Saved entries:
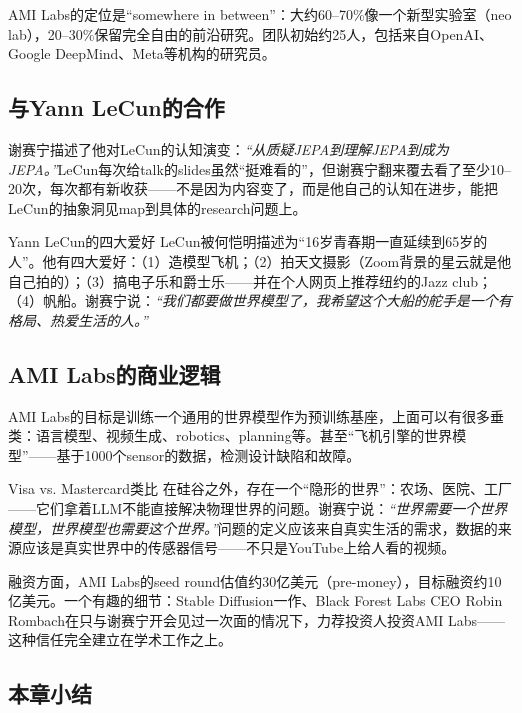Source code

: \documentclass[a4paper]{article}
\begin{document}
AMI Labs的定位是``somewhere in between''：大约60--70\%像一个新型实验室（neo lab），20--30\%保留完全自由的前沿研究。团队初始约25人，包括来自OpenAI、Google DeepMind、Meta等机构的研究员。

\subsection{与Yann LeCun的合作}

谢赛宁描述了他对LeCun的认知演变：\textit{``从质疑JEPA到理解JEPA到成为JEPA。''}LeCun每次给talk的slides虽然``挺难看的''，但谢赛宁翻来覆去看了至少10--20次，每次都有新收获——不是因为内容变了，而是他自己的认知在进步，能把LeCun的抽象洞见map到具体的research问题上。

\begin{knowledgebox}{Yann LeCun的四大爱好}
LeCun被何恺明描述为``16岁青春期一直延续到65岁的人''。他有四大爱好：（1）造模型飞机；（2）拍天文摄影（Zoom背景的星云就是他自己拍的）；（3）搞电子乐和爵士乐——并在个人网页上推荐纽约的Jazz club；（4）帆船。谢赛宁说：\textit{``我们都要做世界模型了，我希望这个大船的舵手是一个有格局、热爱生活的人。''}
\end{knowledgebox}

\subsection{AMI Labs的商业逻辑}

AMI Labs的目标是训练一个通用的世界模型作为预训练基座，上面可以有很多垂类：语言模型、视频生成、robotics、planning等。甚至``飞机引擎的世界模型''——基于1000个sensor的数据，检测设计缺陷和故障。

\begin{importantbox}{Visa vs. Mastercard类比}
在硅谷之外，存在一个``隐形的世界''：农场、医院、工厂——它们拿着LLM不能直接解决物理世界的问题。谢赛宁说：\textit{``世界需要一个世界模型，世界模型也需要这个世界。''}问题的定义应该来自真实生活的需求，数据的来源应该是真实世界中的传感器信号——不只是YouTube上给人看的视频。
\end{importantbox}

融资方面，AMI Labs的seed round估值约30亿美元（pre-money），目标融资约10亿美元。一个有趣的细节：Stable Diffusion一作、Black Forest Labs CEO Robin Rombach在只与谢赛宁开会见过一次面的情况下，力荐投资人投资AMI Labs——这种信任完全建立在学术工作之上。

\subsection{本章小结}
\end{document}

■ WORK INSTRUCTIONS
The expected result is every line above containing the string "subsection".

■ SOLUTION FOR THIS EXERCISE
\subsection{与Yann LeCun的合作}
\subsection{AMI Labs的商业逻辑}
\subsection{本章小结}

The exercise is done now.